Exclusive interview with Toumazos Tselepis for Gnomi Newspaper, member of the Secretariat and Political Bureau of AKEL, International Law expert, Head of the Cyprus problem Office of AKEL, current member of the Support Team to the Negotiator at the ongoing talks and member of the Negotiating Team during the administration of President Christofias, on developments surrounding the Cyprus problem

. How are the concerns of Turkish Cypriots, but also of Greek Cypriots, to be allayed?

T. T.: You put it quite correctly – how are the concerns of both communities to be allayed? Our own concerns, as you understand, are concerns regarding an external danger, that is to say Turkey. These concerns must be put to rest. Consequently we cannot accept Turkey having rights of intervention, whenever it wants to come to Cyprus, supposedly to impose order and all the rest. This is a source of upmost insecurity for the Greek Cypriots.

From there onwards, the concerns of the Turkish Cypriots are different. They are worried about an internal danger. I am not examining right now whether this concern is justified or not. This is a reality. From the moment they are worried that the danger stems from internally, it is clear that a way must be found to satisfy them as well. Not, of course, through a Turkish guarantee and right of intervention, but in some other way for a force other than the internal forces to exist so that, if needed, if the internal mechanisms are not effective, they too can feel safe. The proper balance must be sought somewhere there.

– Might the recognition of the danger for both Greek Cypriots and the Turkish Cypriots lead to the stationing troops as was envisaged in the 1960 Constitution? To the stationing of the Turkish contingent of TOYRDYK and the Greek contingent force of ELDYK?

T. T: The Constitution of 1960 provided precisely for the contingents of ELDYK and TOYRDYK, 950-600 troops respectively, if my memory serves me correctly. As far as I understand it, at this moment in time we are not talking about Turkish and Greek troops, but about a force under the auspices of the United Nations for a specific period of time.


– Sınce we are talking about the military aspect, is the position that we as the Greek Cypriot side remain consistent to the position for demilitarization safeguarded and avoiding accession to NATO from the talks and from what we know so far?

T. T: AKEL has declared stated its position that we will not consent to a solution that provides either for NATO guarantees, or accession to NATO or any other such idea. Furthermore, we disagree with the existence of an army in Cyprus. As far as we are concerned these are fundamental positions and for us to be able to accept a solution, a plan that might be put forth before us, these things must be excluded. The signs we have is that there won’t be such things.


– Five-party or multilateral conference? Does the role of the other UN Security Council members – Russia, China – now and with the discussion for the more, as it is termed, active engagement of the UN Secretary-General refer to processes that may develop into an arbitration?

T. T: The assurances that have been made say they do not refer to such developments, and it would be paradoxical because there is also the negative experience of the recent past. As you know in 2004 one of the main reasons for the failure was precisely that the two sides, Greek Cypriots and Turkish Cypriots, did not reach a full agreement between them, that the gaps were filled by the UN and that that plan was put directly before referenda.

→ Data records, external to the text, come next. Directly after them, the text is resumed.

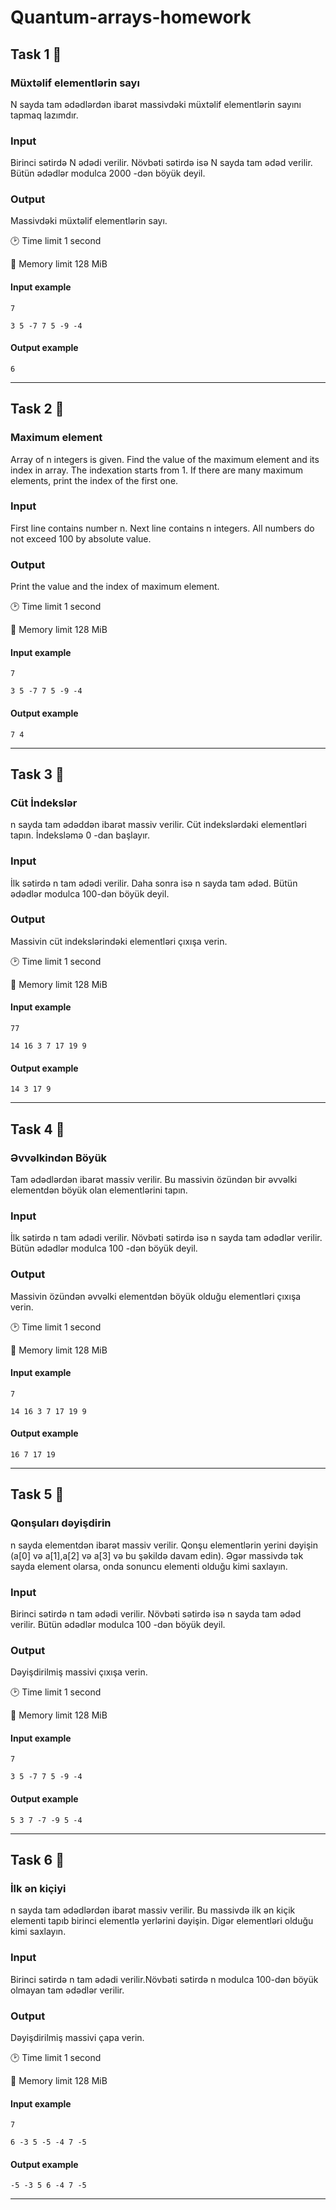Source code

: # Quantum-arrays-homework

## Task 1 🎯

### Müxtəlif elementlərin sayı
N sayda tam ədədlərdən ibarət massivdəki müxtəlif elementlərin sayını tapmaq lazımdır.

### Input
Birinci sətirdə N ədədi verilir. Növbəti sətirdə isə N sayda tam ədəd verilir. Bütün ədədlər modulca 2000 -dən böyük deyil.

### Output
Massivdəki müxtəlif elementlərin sayı.

:clock2: Time limit 1 second

:floppy_disk: Memory limit 128 MiB

#### Input example 

    7
    
    3 5 -7 7 5 -9 -4

#### Output example 

    6

---


## Task 2 🎯

### Maximum element
Array of n integers is given. Find the value of the maximum element and its index in array. The indexation starts from 1. If there are many maximum elements, print the index of the first one.

### Input
First line contains number n. Next line contains n integers. All numbers do not exceed 100 by absolute value.

### Output
Print the value and the index of maximum element.

:clock2: Time limit 1 second

:floppy_disk: Memory limit 128 MiB

#### Input example 

    7
    
    3 5 -7 7 5 -9 -4

#### Output example 

    7 4

---


## Task 3 🎯

### Cüt İndekslər
n sayda tam ədəddən ibarət massiv verilir. Cüt indekslərdəki elementləri tapın. İndeksləmə 0 -dan başlayır.

### Input
İlk sətirdə n tam ədədi verilir. Daha sonra isə n sayda tam ədəd. Bütün ədədlər modulca 100-dən böyük deyil.

### Output
Massivin cüt indekslərindəki elementləri çıxışa verin.

:clock2: Time limit 1 second

:floppy_disk: Memory limit 128 MiB

#### Input example 

    77
    
    14 16 3 7 17 19 9

#### Output example 

    14 3 17 9

---

## Task 4 🎯

### Əvvəlkindən Böyük
Tam ədədlərdən ibarət massiv verilir. Bu massivin özündən bir əvvəlki elementdən böyük olan elementlərini tapın.

### Input
İlk sətirdə n tam ədədi verilir. Növbəti sətirdə isə n sayda tam ədədlər verilir. Bütün ədədlər modulca 100 -dən böyük deyil.

### Output
Massivin özündən əvvəlki elementdən böyük olduğu elementləri çıxışa verin.

:clock2: Time limit 1 second

:floppy_disk: Memory limit 128 MiB

#### Input example 

    7
    
    14 16 3 7 17 19 9

#### Output example 

    16 7 17 19

---

## Task 5 🎯

### Qonşuları dəyişdirin
n sayda elementdən ibarət massiv verilir. Qonşu elementlərin yerini dəyişin (a[0] və a[1],a[2] və a[3] və bu şəkildə davam edin). Əgər massivdə tək sayda element olarsa, onda sonuncu elementi olduğu kimi saxlayın.

### Input
Birinci sətirdə n tam ədədi verilir. Növbəti sətirdə isə n sayda tam ədəd verilir. Bütün ədədlər modulca 100 -dən böyük deyil.

### Output
Dəyişdirilmiş massivi çıxışa verin.

:clock2: Time limit 1 second

:floppy_disk: Memory limit 128 MiB

#### Input example 

    7
    
    3 5 -7 7 5 -9 -4

#### Output example 

    5 3 7 -7 -9 5 -4

---

## Task 6 🎯

### İlk ən kiçiyi
n sayda tam ədədlərdən ibarət massiv verilir. Bu massivdə ilk ən kiçik elementi tapıb birinci elementlə yerlərini dəyişin. Digər elementləri olduğu kimi saxlayın.

### Input
Birinci sətirdə n tam ədədi verilir.Növbəti sətirdə n modulca 100-dən böyük olmayan tam ədədlər verilir.

### Output
Dəyişdirilmiş massivi çapa verin.

:clock2: Time limit 1 second

:floppy_disk: Memory limit 128 MiB

#### Input example 

    7
    
    6 -3 5 -5 -4 7 -5
    
#### Output example 

    -5 -3 5 6 -4 7 -5
---
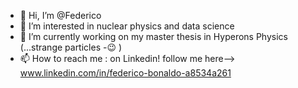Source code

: - 👋 Hi, I’m @Federico
- 👀 I’m interested in nuclear physics and data science
- 🌱 I’m currently working on my master thesis in Hyperons Physics (...strange particles -😉 ) 
- 📫 How to reach me : on Linkedin! follow me here--> www.linkedin.com/in/federico-bonaldo-a8534a261

<!---
FedBo29/FedBo29 is a ✨ special ✨ repository because its `README.md` (this file) appears on your GitHub profile.
You can click the Preview link to take a look at your changes.
--->
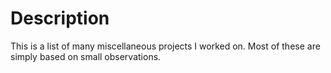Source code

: # Description

This is a list of many miscellaneous projects I worked on. Most of these are simply based on small observations.
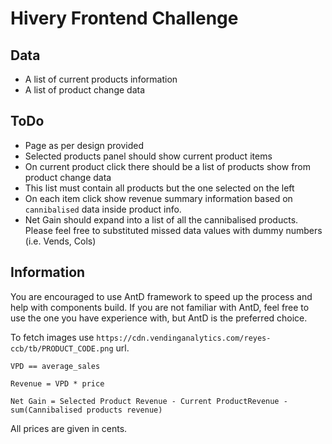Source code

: # Hivery Frontend Challenge

## Data

- A list of current products information
- A list of product change data

## ToDo

- Page as per design provided
- Selected products panel should show current product items
- On current product click there should be a list of products show from product change data
- This list must contain all products but the one selected on the left
- On each item click show revenue summary information based on `cannibalised` data inside product info.
- Net Gain should expand into a list of all the cannibalised products.
Please feel free to substituted missed data values with dummy numbers (i.e. Vends, Cols)

## Information

You are encouraged to use AntD framework to speed up the process and help with components build. If you are not familiar with AntD, feel free to use the one you have experience with, but AntD is the preferred choice.

To fetch images use `https://cdn.vendinganalytics.com/reyes-ccb/tb/PRODUCT_CODE.png` url.

`VPD == average_sales`

`Revenue = VPD * price`

`Net Gain = Selected Product Revenue - Current ProductRevenue - sum(Cannibalised products revenue)`

All prices are given in cents.
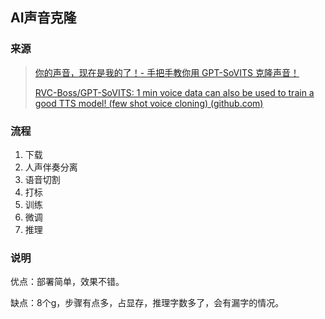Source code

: ## AI声音克隆

### 来源

> [你的声音，现在是我的了！- 手把手教你用 GPT-SoVITS 克隆声音！](https://www.bilibili.com/video/BV1P541117yn?vd_source=ec4e4974e1b56ed330afdb6c6ead1501)
>
> [RVC-Boss/GPT-SoVITS: 1 min voice data can also be used to train a good TTS model! (few shot voice cloning) (github.com)](https://github.com/RVC-Boss/GPT-SoVITS?tab=readme-ov-file)

### 流程

1. 下载
2. 人声伴奏分离
3. 语音切割
4. 打标
5. 训练
6. 微调
7. 推理

### 说明

优点：部署简单，效果不错。

缺点：8个g，步骤有点多，占显存，推理字数多了，会有漏字的情况。

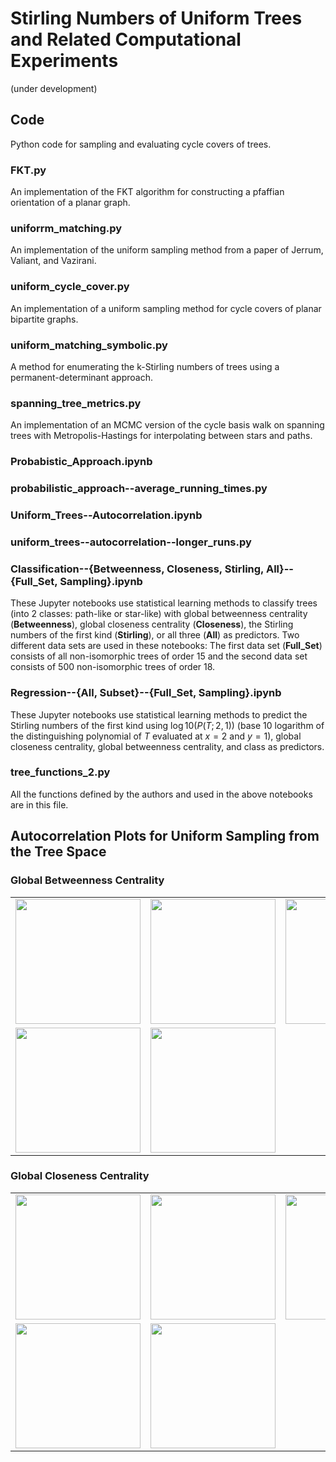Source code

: # Stirling Numbers of Uniform Trees and Related Computational Experiments
(under development)

## Code

Python code for sampling and evaluating cycle covers of trees.

### **FKT.py**

An implementation of the FKT algorithm for constructing a pfaffian orientation of a planar graph.

### **uniforrm\_matching.py**

An implementation of the uniform sampling method from a paper of Jerrum, Valiant, and Vazirani.

### **uniform\_cycle\_cover.py**

An implementation of a uniform sampling method for cycle covers of planar bipartite graphs.

### **uniform\_matching\_symbolic.py**

A method for enumerating the k-Stirling numbers of trees using a permanent-determinant approach.

### **spanning\_tree\_metrics.py**

An implementation of an MCMC version of the cycle basis walk on spanning trees with Metropolis-Hastings for interpolating between stars and paths.

### **Probabistic\_Approach.ipynb**

### **probabilistic\_approach--average\_running\_times.py** 

### **Uniform\_Trees--Autocorrelation.ipynb**

### **uniform_trees--autocorrelation--longer_runs.py**

### **Classification--{Betweenness, Closeness, Stirling, All}--{Full_Set, Sampling}.ipynb**

These Jupyter notebooks use statistical learning methods to classify trees (into 2 classes: path-like or star-like) with global betweenness centrality (**Betweenness**), global closeness centrality (**Closeness**), the Stirling numbers of the first kind (**Stirling**), or all three (**All**) as predictors. Two different data sets are used in these notebooks: The first data set (**Full_Set**) consists of all non-isomorphic trees of order 15 and the second data set consists of 500 non-isomorphic trees of order 18.

### **Regression--{All, Subset}--{Full_Set, Sampling}.ipynb**

These Jupyter notebooks use statistical learning methods to predict the Stirling numbers of the first kind using $\log10(P (T ; 2, 1))$ (base 10 logarithm of the distinguishing polynomial of $T$ evaluated at $x = 2$ and $y =1$), global closeness centrality, global betweenness centrality, and class as predictors.

### **tree\_functions\_2.py**

All the functions defined by the authors and used in the above notebooks are in this file.

## Autocorrelation Plots for Uniform Sampling from the Tree Space

### Global Betweenness Centrality

<center> 
<table>
    <tr>
        <td> <img src='https://github.com/drdeford/Stirling_Trees/blob/master/BTW_0.gif' width = '200'></td>
        <td> <img src='https://github.com/drdeford/Stirling_Trees/blob/master/BTW_1.gif' width = '200'> </td>
        <td> <img src='https://github.com/drdeford/Stirling_Trees/blob/master/BTW_2.gif' width = '200'> </td>
    </tr>
    <tr>
        <td> <img src='https://github.com/drdeford/Stirling_Trees/blob/master/BTW_3.gif' width = '200'> </td>
        <td> <img src='https://github.com/drdeford/Stirling_Trees/blob/master/BTW_4.gif' width = '200'> </td>
    </tr>    
</table>
</center>

### Global Closeness Centrality

<center> 
<table>
    <tr>
        <td> <img src='https://github.com/drdeford/Stirling_Trees/blob/master/CLS_0.gif' width = '200'></td>
        <td> <img src='https://github.com/drdeford/Stirling_Trees/blob/master/CLS_1.gif' width = '200'> </td>
        <td> <img src='https://github.com/drdeford/Stirling_Trees/blob/master/CLS_2.gif' width = '200'> </td>
    </tr>
    <tr>
        <td> <img src='https://github.com/drdeford/Stirling_Trees/blob/master/CLS_3.gif' width = '200'> </td>
        <td> <img src='https://github.com/drdeford/Stirling_Trees/blob/master/CLS_4.gif' width = '200'> </td>
    </tr>
</table>
</center>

This time everything must be agreed by the two leaders and with the consent of both leaders be put before a referendum. Which means that whatever plan is put before the people will have the backing of the two leaders. And this is a big difference from the past. Such mistakes must not be repeated.


– How is the factor of the people utilized in the prospect for a solution, mainly as regards the effort of the people’s preparation, because as you know a prevailing atmosphere against the solution has already began to be promoted. Forces ranging from the extreme-right, the “National Popular Front” ELAM to the Democratic Party DIKO and the Socialdemocrats of EDEK are in line with each other. Is the Party with its long-standing policy for rapprochement of the two communities taking activities in this direction? Is it thinking about intensifying such activities?

T. T: Of course the Party is organizing activities in this direction, because a danger has to be addressed – the one that you have just mentioned – that is to say, the danger of having before us a plan for a solution which respects the agreed framework and the principles of the solution, but which will have already been demonized before it has even been submitted. As we say, it has been “burnt”. This danger is always there and must certainly be combated.

In any case however, it is a given fact that any plan for a solution must pass through the test of referenda and this is where the people’s participation comes in. It is the people itself who will decide ultimately, but as you realize that to do so time must also be given for citizens to absorb and understand precisely what we will have before us.

This is precisely the duty of all the political forces. Each political force has its views and these views are respected, it has every right to be promote them – that’s why political parties exist – but none of us has the right either paint a rosy picture, or demonize what we will have before us, with the sole aim of leading the people in the direction that it itself wants.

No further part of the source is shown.